There are five different grades assigned to pressure-treated lumber, dependent on the wood’s quality and appearance.
The nature of a construction or renovation project and your budget will dictate which grade of lumber you will use. So what are the different grades of pressure-treated lumber exactly? Here’s everything you need to know.
The 5 Pressure Treated Lumber Grades
Pressure-treated lumber comes in 5 different grades: Premium, Select, and Number 1, 2, and 3. The higher the grade, the fewer the knots, splits, and general defects. For constructing a backyard deck, Number 2 or higher grade boards are required by code and are preferred by experienced carpenters.
Select structural, or SS, is the highest grade based on durability and strength. Standard grade lumber can be used for joists and other load-bearing applications.
Here’s what to generally expect based on these pressure-treated wood grading standards.
Premium: The highest grade for decking with a ¾ radius edge.
Select: Select graded pressure treated lumber has a fantastic appearance, high consistency and very few defects. All knots must be sound encased, and it needs to meet a 1/12-grain slope at a minimum.
Number 1: It allows for one hole every 3 feet and has no splits that are larger than the board’s width. Knots should be smaller than 2 ¾ inches.
Number 2: Use at least Number 2 pressure-treated lumber for deck construction. One hole is allowed every 2 ft., knots cannot be larger than 3 ½ inches, and the lumber will not have splits larger than 1 ½ times the board’s width.
Number 3: The lowest quality of pressure-treated lumber available. It should not be used to deck projects.
What’s the best-treated wood to use for decks? You’ll be in good shape if you use select, Number 1 or Number 2 grade wood.
How Are Grades Determined?
Many different types of wood are used in lumber, so there is a variety of properties, strengths, and appearances. Different species are used in deck framing and structure framing, for example.
Grades are used to describe the quality of a type of lumber accurately. Grading inspectors at a lumber mill review the different pieces of wood and separate them based on many different factors, including grain angle, decay, damage, warp, knots, and wane. The wane is when there is bark or a lack of wood fibre along a lumber piece’s edge.
Grades are issued and put on stamps affixed to the lumber with the goal of providing an accurate guide for how the lumber will perform structurally.

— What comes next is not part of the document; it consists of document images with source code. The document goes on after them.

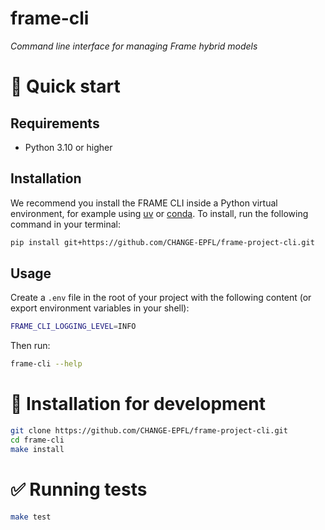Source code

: # frame-cli

_Command line interface for managing Frame hybrid models_


# 🐇 Quick start

## Requirements

- Python 3.10 or higher


## Installation

We recommend you install the FRAME CLI inside a Python virtual environment, for example using [uv](https://github.com/astral-sh/uv) or [conda](https://docs.conda.io/projects/conda/en/latest/user-guide/install/index.html). To install, run the following command in your terminal:
```bash
pip install git+https://github.com/CHANGE-EPFL/frame-project-cli.git
```

## Usage

Create a `.env` file in the root of your project with the following content (or export environment variables in your shell):
```bash
FRAME_CLI_LOGGING_LEVEL=INFO
```


Then run:

```bash
frame-cli --help
```


# 💾 Installation for development

```bash
git clone https://github.com/CHANGE-EPFL/frame-project-cli.git
cd frame-cli
make install
```


# ✅ Running tests

```bash
make test
```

This process has been used since 1960 in North America by trained inspectors to identify any defects that can weaken a lumber’s strength, even pressure-treated lumber that is generally more durable than other types of wood.
Additionally, on a lumber stamp, some mills may include an additional letter grade — A, B, C, or D — which notes its overall appearance taking into account the extent of blemishes. The size and the location of knots and other defects, as well as the grain slope, are also taken into account.
There are other systems used to classify pressure-treated lumber. The American Wood Preservers’ Association utilizes a 12-tier system to guide wood use. For example, UC1 and UC2 mean a piece of lumber should be used for interior projects, while UC5 is wood that can be safely immersed in saltwater.
The categories are even subdivided to take into account environmental factors. For example, UC5C wood is best used for a Gulf Coat climate, while UC5A can be used in colder waters.
For building decks, UC3 and UC4 are preferred, treated for outdoor use, but with different levels of treatment according to demand.
In simple terms, UC3 are treated for above-ground use. UC4 has roughly twice the amount of treatment and are for ground contact or high moisture area.
If you want to learn more about the difference between Above Ground and Ground Contact, you should read What is the Best Pressure Treated Wood for Ground Contact? I go into much more detail about what you should look for wood projects in contact with the dirt. Especially low decks.
In addition to the different grades and AWPA categories, pressure-treated wood retention levels are also used to differentiate types of lumber.
Using chemical preservatives for protection varies based on the different types of wood and how well they accept the pressure-treatment process, especially if the wood allows the chemical preservations to be deeply ingrained.
Retention levels refer to the different amounts of preservatives that are present in the wood after it has been treated. Each type of preservative has its own levels of retention as well. The level on the stamp is code used for the preservative name in addition to the AWPA numbers.